#### [Activity]
The lines to extract run from the first line of the material below to the line containing "existence is infinite.", both included; leave the pictures behind.

#### [Working data]
##########

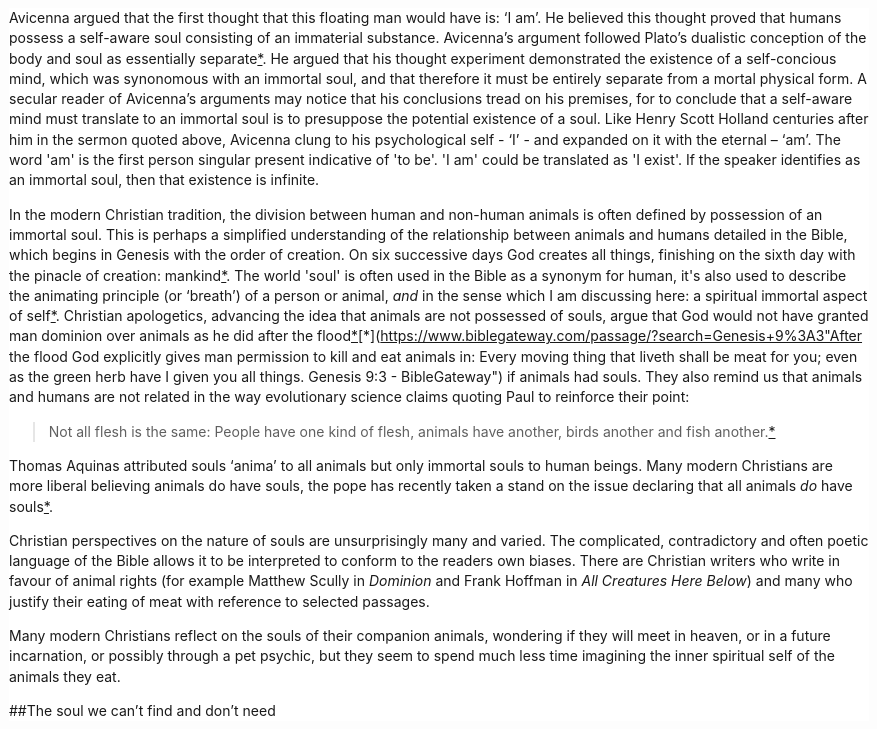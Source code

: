 Avicenna argued that the first thought that this floating man would have is: ‘I am’. He believed this thought proved that humans possess a self-aware soul consisting of an immaterial substance. Avicenna’s argument followed Plato’s dualistic conception of the body and soul as essentially separate[*](http://www.philosophyonline.co.uk/oldsite/pom/pom_platonism.htm "'Platonic Dualism' - Philosophy Online"). He argued that his thought experiment demonstrated the existence of a self-concious mind, which was synonomous with an immortal soul, and that therefore it must be entirely separate from a mortal physical form. A secular reader of Avicenna’s arguments may notice that his conclusions tread on his premises, for to conclude that a self-aware mind must translate to an immortal soul is to presuppose the potential existence of a soul. Like Henry Scott Holland centuries after him in the sermon quoted above, Avicenna clung to his psychological self  - ‘I’ - and expanded on it with the eternal – ‘am’. The word 'am' is the first person singular present indicative of 'to be'. 'I am' could be translated as 'I exist'. If the speaker identifies as an immortal soul, then that existence is infinite.

In the modern Christian tradition, the division between human and non-human animals is often defined by possession of an immortal soul. This is perhaps a simplified understanding of the relationship between animals and humans detailed in the Bible, which begins in Genesis with the order of creation. On six successive days God creates all things, finishing on the sixth day with the pinacle of creation: mankind[*](https://www.biblegateway.com/passage/?search=Genesis+1 "Genesis 1 - BibleGateway"). The world 'soul' is often used in the Bible as a synonym for human, it's also used to describe the animating principle (or ‘breath’) of a person or animal, *and* in the sense which I am discussing here: a spiritual immortal aspect of self[*](http://www.apologeticspress.org/apcontent.aspx?category=11&article=582 "A detailed discussion of the concept of the soul in the Bible and the various uses of the word soul"). Christian apologetics, advancing the idea that animals are not possessed of souls, argue that God would not have granted man dominion over animals as he did after the flood[*](https://www.biblegateway.com/passage/?search=Genesis+3%3A21 "The earliest precident for God’s seeming approval of animals being killed for human purposes is when he gives Adam garments made of skin. Genesis 3:21 - BibleGateway")[*](https://www.biblegateway.com/passage/?search=Genesis+9%3A3"After the flood God explicitly gives man permission to kill and eat animals in: Every moving thing that liveth shall be meat for you; even as the green herb have I given you all things. Genesis 9:3 - BibleGateway") if animals had souls. They also remind us that animals and humans are not related in the way evolutionary science claims quoting Paul to reinforce their point:

>Not all flesh is the same: People have one kind of flesh, animals have another, birds another and fish another.[*](https://www.biblegateway.com/passage/?search=1+Corinthians+151 "Corinthians 15 - Biblegateway")
 
Thomas Aquinas attributed souls ‘anima’ to all animals but only immortal souls to human beings. Many modern Christians are more liberal believing animals do have souls, the pope has recently taken a stand on the issue declaring that all animals *do* have souls[*](http://www.dreamshore.net/rococo/pope.html "This rather lurid website presents the good news").

Christian perspectives on the nature of souls are unsurprisingly many and varied. The complicated, contradictory and often poetic language of the Bible allows it to be interpreted to conform to the readers own biases. There are Christian writers who write in favour of animal rights (for example Matthew Scully in *Dominion* and Frank Hoffman in *All Creatures Here Below*) and many who justify their eating of meat with reference to selected passages. 

Many modern Christians reflect on the souls of their companion animals, wondering if they will meet in heaven, or in a future incarnation, or possibly through a pet psychic, but they seem to spend much less time imagining the inner spiritual self of the animals they eat.
 
##The soul we can’t find and don’t need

##########

#### [Exercise result]
Source code

: Avicenna argued that the first thought that this floating man would have is: ‘I am’. He believed this thought proved that humans possess a self-aware soul consisting of an immaterial substance. Avicenna’s argument followed Plato’s dualistic conception of the body and soul as essentially separate[*](http://www.philosophyonline.co.uk/oldsite/pom/pom_platonism.htm "'Platonic Dualism' - Philosophy Online"). He argued that his thought experiment demonstrated the existence of a self-concious mind, which was synonomous with an immortal soul, and that therefore it must be entirely separate from a mortal physical form. A secular reader of Avicenna’s arguments may notice that his conclusions tread on his premises, for to conclude that a self-aware mind must translate to an immortal soul is to presuppose the potential existence of a soul. Like Henry Scott Holland centuries after him in the sermon quoted above, Avicenna clung to his psychological self  - ‘I’ - and expanded on it with the eternal – ‘am’. The word 'am' is the first person singular present indicative of 'to be'. 'I am' could be translated as 'I exist'. If the speaker identifies as an immortal soul, then that existence is infinite.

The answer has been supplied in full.